Driving Research Data and Analytics: the Phenotype Core
An essential component of the MyCode® Community Health Initiative is the Phenotype Core (PC), which is part of the Biostatistics Core. Traditionally, phenotypes are observable characteristics or traits. However, the term has taken on a larger meaning as it now describes a combination of disease attributes as they relate to clinically meaningful outcomes (e.g. symptoms, exacerbations, therapy response, and disease progression rates).
This definition allows for classification of patients into distinct groups for both clinical and research purposes. In addition to its many duties, the PC has two main functions:
- Develop phenotype algorithms
- Model electronic health record (EHR) data
One example of a phenotype algorithm created by the Core is metabolic health and obesity. To create this algorithm, the PC staff looked beyond basic ICD-9 codes for obesity or metabolic diseases, searching patient records for sustained periods of obese and lean measurements. According to H. Lester Kirchner, PhD, senior investigator and director, Biostatistics Core, studying this phenotype “allows us to understand the genetics that protect individuals with prolonged obesity from development of obesity-related co-morbidities.

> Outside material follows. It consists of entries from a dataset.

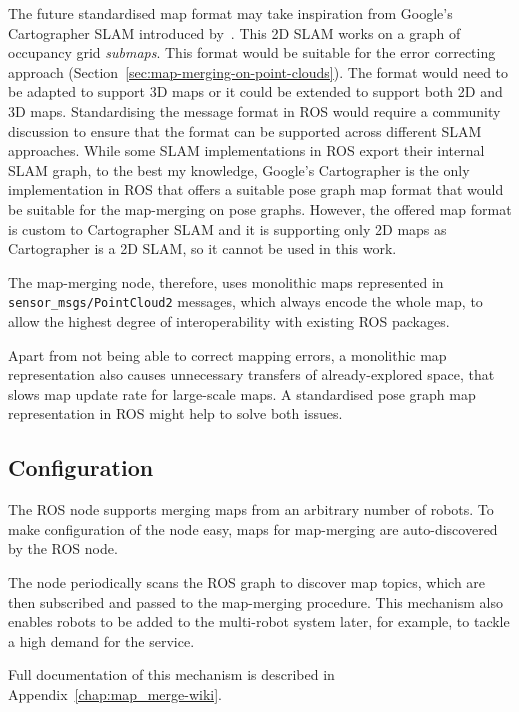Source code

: The future standardised map format may take inspiration from Google's Cartographer \gls{SLAM} introduced by~\citet{hess2016cartographer}. This \gls{2D} \gls{SLAM} works on a graph of occupancy grid \textit{submaps}. This format would be suitable for the error correcting approach (Section~\ref{sec:map-merging-on-point-clouds}). The format would need to be adapted to support \gls{3D} maps or it could be extended to support both \gls{2D} and \gls{3D} maps. Standardising the message format in \gls{ROS} would require a community discussion to ensure that the format can be supported across different \gls{SLAM} approaches. While some \gls{SLAM} implementations in \gls{ROS} export their internal \gls{SLAM} graph, to the best my knowledge, Google's Cartographer is the only implementation in \gls{ROS} that offers a suitable pose graph map format that would be suitable for the map-merging on pose graphs. However, the offered map format is custom to Cartographer \gls{SLAM} and it is supporting only \gls{2D} maps as Cartographer is a \gls{2D} \gls{SLAM}, so it cannot be used in this work.

The map-merging node, therefore, uses monolithic maps represented in \texttt{sen\-sor\_msgs/\-Point\-Cloud2} messages, which always encode the whole map, to allow the highest degree of interoperability with existing \gls{ROS} packages.

Apart from not being able to correct mapping errors, a monolithic map representation also causes unnecessary transfers of already-explored space, that slows map update rate for large-scale maps. A standardised pose graph map representation in \gls{ROS} might help to solve both issues.

\subsection{Configuration}
\label{sec:configuration}

The \gls{ROS} node supports merging maps from an arbitrary number of robots. To make configuration of the node easy, maps for map-merging are auto-discovered by the \gls{ROS} node.

The node periodically scans the \gls{ROS} graph to discover map topics, which are then subscribed and passed to the map-merging procedure. This mechanism also enables robots to be added to the multi-robot system later, for example, to tackle a high demand for the service.

Full documentation of this mechanism is described in Appendix~\ref{chap:map_merge-wiki}.

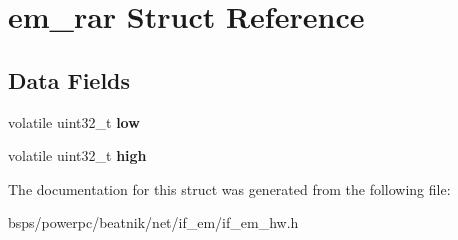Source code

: \hypertarget{structem__rar}{}\section{em\+\_\+rar Struct Reference}
\label{structem__rar}
\subsection*{Data Fields}
\begin{DoxyCompactItemize}
\item 
\mbox{\label{structem__rar_adf00a8e34ce00cb0864b7c7f56f40f9e}} 
volatile uint32\+\_\+t {\bfseries low}
\item 
\mbox{\label{structem__rar_a793a4e5152fc7aa1ece5f7f04861d51b}} 
volatile uint32\+\_\+t {\bfseries high}
\end{DoxyCompactItemize}


The documentation for this struct was generated from the following file\+:\begin{DoxyCompactItemize}
\item 
bsps/powerpc/beatnik/net/if\+\_\+em/if\+\_\+em\+\_\+hw.\+h\end{DoxyCompactItemize}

The phenotype algorithms and data model created by the PC are not only essential to the success of the project, but also benefit all Geisinger research. Often experts base phenotypes on simpler algorithms, primarily using ICD-9 codes.
“Other institutions don’t have the depth and breadth of our data to create detailed phenotypes,” explains Joe Leader, associate director, Biostatistics Core.
In addition to data in the Clinical Decision Intelligence System (CDIS), the PC extracts disparate clinical and departmental data for use in their activities. They also use metrics, such as frequency of visits, laboratory results, procedures, diagnoses, etc. to enrich phenotype algorithms. Once a phenotype is created; it is then validated through chart review.
Another important responsibility for the PC is to ensure that Geisinger data follows standard clinical nomenclature when available (e.g., LOINC, SNOMED CT, RxNorm) so that data can be shared broadly with collaborators. For example, Geisinger’s EHR uses Medispan, a proprietary classification system, for medication orders. To enable crossinstitution sharing of the data, the PC is mapping all of the historical Medispan information to RxNorm, a publicly available data standard that provides links to drug vocabularies commonly used in pharmacy management and drug interaction software.
Headed by Kirchner and Leader, the team includes six programmers, a project manager, an ETL developer/Database Administrator, and a biostatistician. “So far we’ve been fortunate to hire folks who are experienced both in the healthcare setting and as programmers,” notes Leader. “We train our team in multiple disciplines and they routinely work with multiple programming languages and databases and they must understand clinical care and workflow processes.”